Die "Great Eastern" sollte all das übertreffen. Sie wurde konzipiert, um auf einer Fahrt 4000 Passagiere bis nach Ceylon (35.000 Kilometer, 19.000 Seemeilen) hin und zurück transportieren zu können, ohne unterwegs Kohle aufnehmen zu müssen. Das von überaus preiswerter walisischer Kohle vorangetriebene Schiff sollte den gesamten Handel mit Indien und Australien an sich reißen, notierte Brunel in seinem Ideen-Notizbuch.
Dampf-Gigant zusammengehalten von 3 Millionen Nieten
Von dieser Bedingung ausgehend entwarf er 1851 ein Schiff, das 12.000 Tonnen Kohle bunkern konnte.

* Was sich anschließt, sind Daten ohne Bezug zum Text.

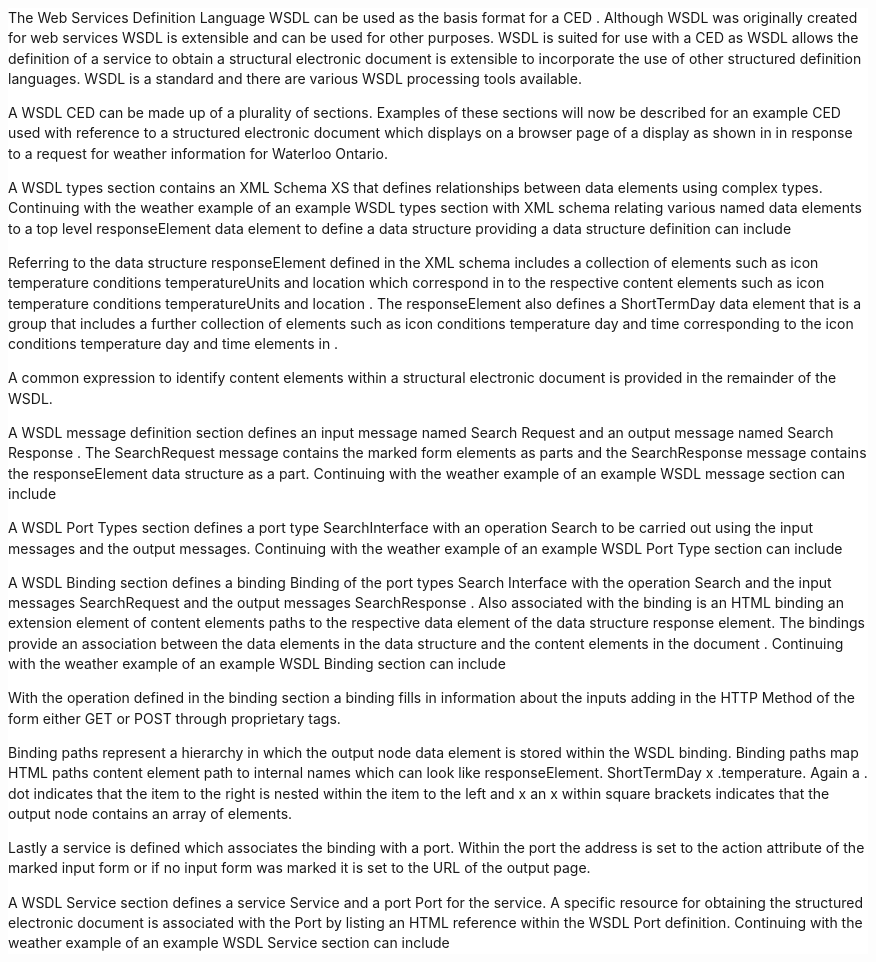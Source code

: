 The Web Services Definition Language WSDL can be used as the basis format for a CED . Although WSDL was originally created for web services WSDL is extensible and can be used for other purposes. WSDL is suited for use with a CED as WSDL allows the definition of a service to obtain a structural electronic document is extensible to incorporate the use of other structured definition languages. WSDL is a standard and there are various WSDL processing tools available.

A WSDL CED can be made up of a plurality of sections. Examples of these sections will now be described for an example CED used with reference to a structured electronic document which displays on a browser page of a display as shown in in response to a request for weather information for Waterloo Ontario.

A WSDL types section contains an XML Schema XS that defines relationships between data elements using complex types. Continuing with the weather example of an example WSDL types section with XML schema relating various named data elements to a top level responseElement data element to define a data structure providing a data structure definition can include 

Referring to the data structure responseElement defined in the XML schema includes a collection of elements such as icon temperature conditions temperatureUnits and location which correspond in to the respective content elements such as icon temperature conditions temperatureUnits and location . The responseElement also defines a ShortTermDay data element that is a group that includes a further collection of elements such as icon conditions temperature day and time corresponding to the icon conditions temperature day and time elements in .

A common expression to identify content elements within a structural electronic document is provided in the remainder of the WSDL.

A WSDL message definition section defines an input message named Search Request and an output message named Search Response . The SearchRequest message contains the marked form elements as parts and the SearchResponse message contains the responseElement data structure as a part. Continuing with the weather example of an example WSDL message section can include 

A WSDL Port Types section defines a port type SearchInterface with an operation Search to be carried out using the input messages and the output messages. Continuing with the weather example of an example WSDL Port Type section can include 

A WSDL Binding section defines a binding Binding of the port types Search Interface with the operation Search and the input messages SearchRequest and the output messages SearchResponse . Also associated with the binding is an HTML binding an extension element of content elements paths to the respective data element of the data structure response element. The bindings provide an association between the data elements in the data structure and the content elements in the document . Continuing with the weather example of an example WSDL Binding section can include 

With the operation defined in the binding section a binding fills in information about the inputs adding in the HTTP Method of the form either GET or POST through proprietary tags.

Binding paths represent a hierarchy in which the output node data element is stored within the WSDL binding. Binding paths map HTML paths content element path to internal names which can look like responseElement. ShortTermDay x .temperature. Again a . dot indicates that the item to the right is nested within the item to the left and x an x within square brackets indicates that the output node contains an array of elements.

Lastly a service is defined which associates the binding with a port. Within the port the address is set to the action attribute of the marked input form or if no input form was marked it is set to the URL of the output page.

A WSDL Service section defines a service Service and a port Port for the service. A specific resource for obtaining the structured electronic document is associated with the Port by listing an HTML reference within the WSDL Port definition. Continuing with the weather example of an example WSDL Service section can include 
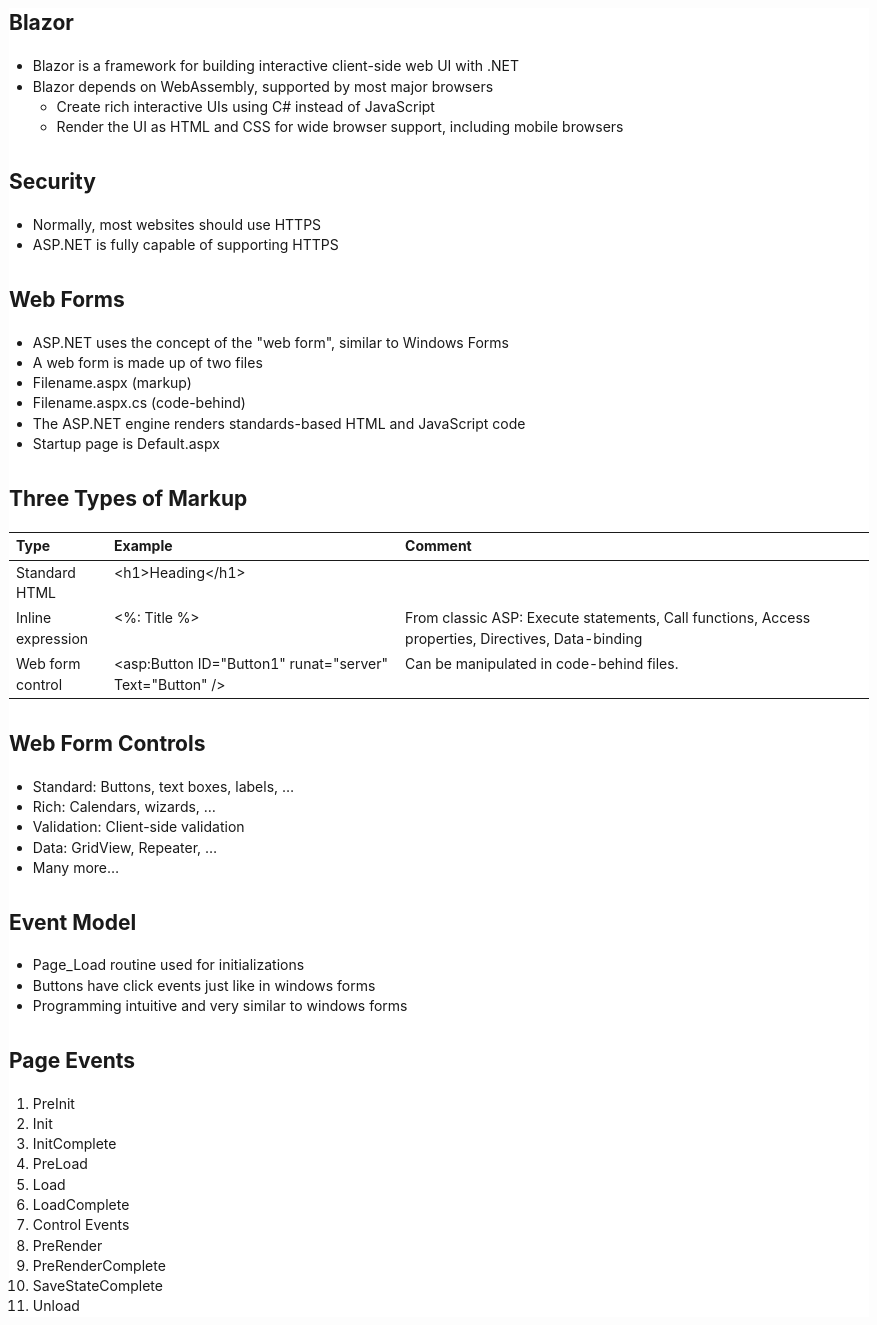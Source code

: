 ## Blazor

- Blazor is a framework for building interactive client-side web UI with .NET
- Blazor depends on WebAssembly, supported by most major browsers
  - Create rich interactive UIs using C# instead of JavaScript
  - Render the UI as HTML and CSS for wide browser support, including mobile
    browsers

## Security

- Normally, most websites should use HTTPS
- ASP.NET is fully capable of supporting HTTPS

## Web Forms

- ASP.NET uses the concept of the "web form", similar to Windows Forms
- A web form is made up of two files
- Filename.aspx (markup)
- Filename.aspx.cs (code-behind)
- The ASP.NET engine renders standards-based HTML and JavaScript code
- Startup page is Default.aspx

## Three Types of Markup

| Type              | Example                                                    | Comment                                                                                           |
| :---------------- | :--------------------------------------------------------- | :------------------------------------------------------------------------------------------------ |
| Standard HTML     | \<h1\>Heading\</h1\>                                       |                                                                                                   |
| Inline expression | \<%: Title %\>                                             | From classic ASP: Execute statements, Call functions, Access properties, Directives, Data-binding |
| Web form control  | \<asp:Button ID="Button1" runat="server" Text="Button" /\> | Can be manipulated in code-behind files.                                                          |

## Web Form Controls

- Standard: Buttons, text boxes, labels, …
- Rich: Calendars, wizards, …
- Validation: Client-side validation
- Data: GridView, Repeater, …
- Many more…

## Event Model

- Page\_Load routine used for initializations
- Buttons have click events just like in windows forms
- Programming intuitive and very similar to windows forms

## Page Events

1. PreInit
2. Init
3. InitComplete
4. PreLoad
5. Load
6. LoadComplete
7. Control Events
8. PreRender
9. PreRenderComplete
10. SaveStateComplete
11. Unload
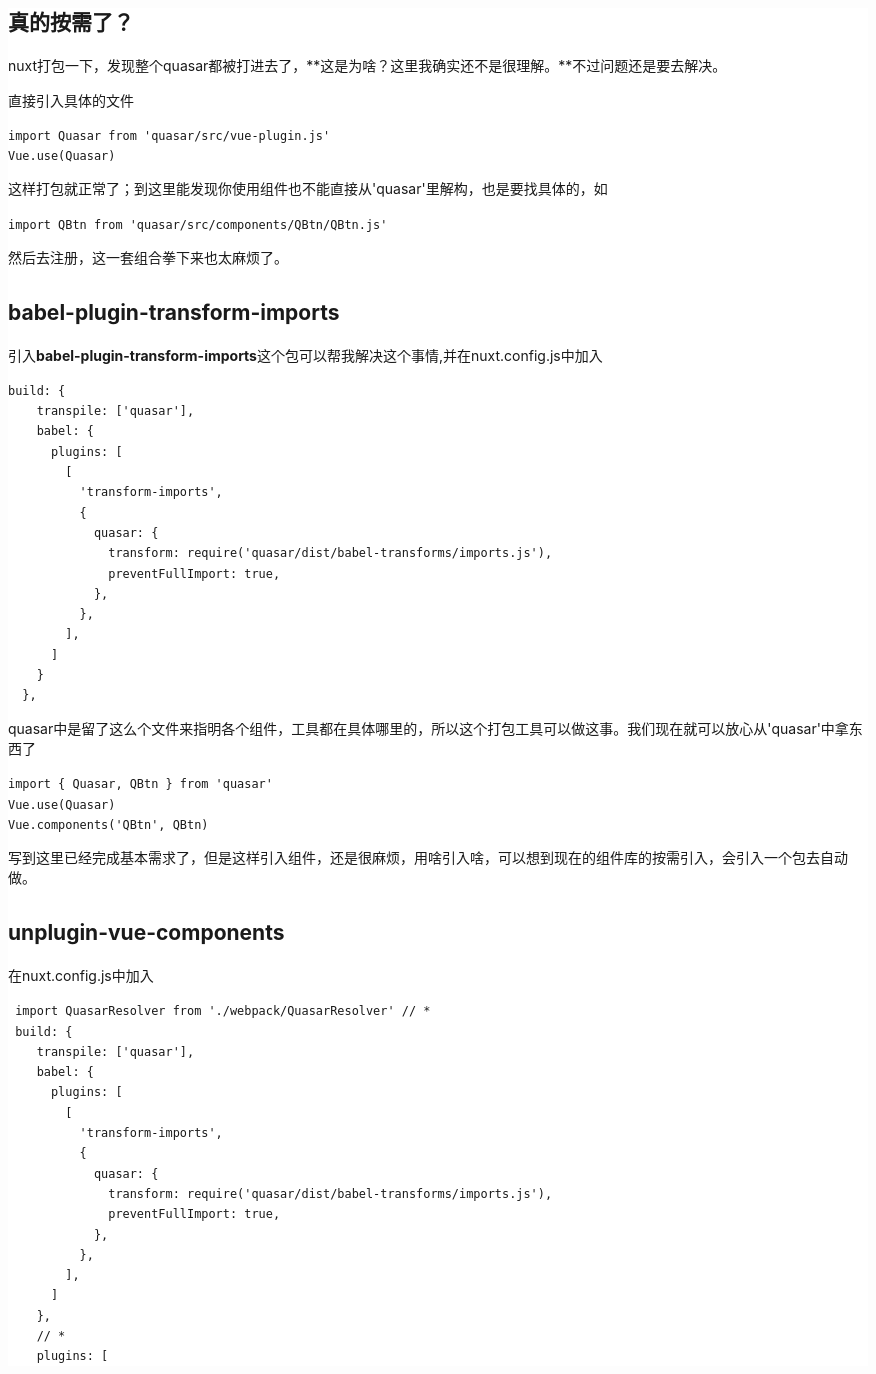 ## 真的按需了？
nuxt打包一下，发现整个quasar都被打进去了，**这是为啥？这里我确实还不是很理解。**不过问题还是要去解决。

直接引入具体的文件
```
import Quasar from 'quasar/src/vue-plugin.js'
Vue.use(Quasar)
```
这样打包就正常了；到这里能发现你使用组件也不能直接从'quasar'里解构，也是要找具体的，如
```
import QBtn from 'quasar/src/components/QBtn/QBtn.js'
```
然后去注册，这一套组合拳下来也太麻烦了。

## babel-plugin-transform-imports
引入**babel-plugin-transform-imports**这个包可以帮我解决这个事情,并在nuxt.config.js中加入
```
build: {
    transpile: ['quasar'],
    babel: {
      plugins: [
        [
          'transform-imports',
          {
            quasar: {
              transform: require('quasar/dist/babel-transforms/imports.js'),
              preventFullImport: true,
            },
          },
        ],
      ]
    }
  },
```
quasar中是留了这么个文件来指明各个组件，工具都在具体哪里的，所以这个打包工具可以做这事。我们现在就可以放心从'quasar'中拿东西了
```
import { Quasar, QBtn } from 'quasar'
Vue.use(Quasar)
Vue.components('QBtn', QBtn)
```
写到这里已经完成基本需求了，但是这样引入组件，还是很麻烦，用啥引入啥，可以想到现在的组件库的按需引入，会引入一个包去自动做。

## unplugin-vue-components
在nuxt.config.js中加入
```
 import QuasarResolver from './webpack/QuasarResolver' // *
 build: {
    transpile: ['quasar'],
    babel: {
      plugins: [
        [
          'transform-imports',
          {
            quasar: {
              transform: require('quasar/dist/babel-transforms/imports.js'),
              preventFullImport: true,
            },
          },
        ],
      ]
    },
    // *
    plugins: [
```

Zusammen mit dem Schiffbauer John Scott Russell wurde der Doppelrumpf aus 30.000 hydraulisch vorgeformten und nummerierten Eisenplatten mit 3 Millionen Nieten zusammengesetzt. 2000 Arbeiter waren dafür nötig. Die Maschinenanlage der beiden Schaufelräder (Durchmesser 18 Meter) lieferte 3411 PS, die der Heckschraube 4886 PS. Mit sechs nach den Wochentagen benannten Masten sollte das Schiff mit 5900 qm Segelfläche sogar gesegelt werden können, wenn die Reinigung der Dampfkessel anstand.
Am Ende war der Koloss 211 Meter lang und 25 Meter breit. Er hatte eine Freibordhöhe von 10 Metern und einen Tiefgang von 8 Metern -- und passte damit in keinen asiatischen Hafen. Der Bau der "Great Eastern" kostete 750.000 Pfund, umgerechnet wären das heute rund 100 Millionen Euro. Das monatelange Schleppen von der Querhelling ins Wasser kostete übrigens noch einmal 100.000 Pfund.
Great Eastern in einer zeitgenössischen Malerei.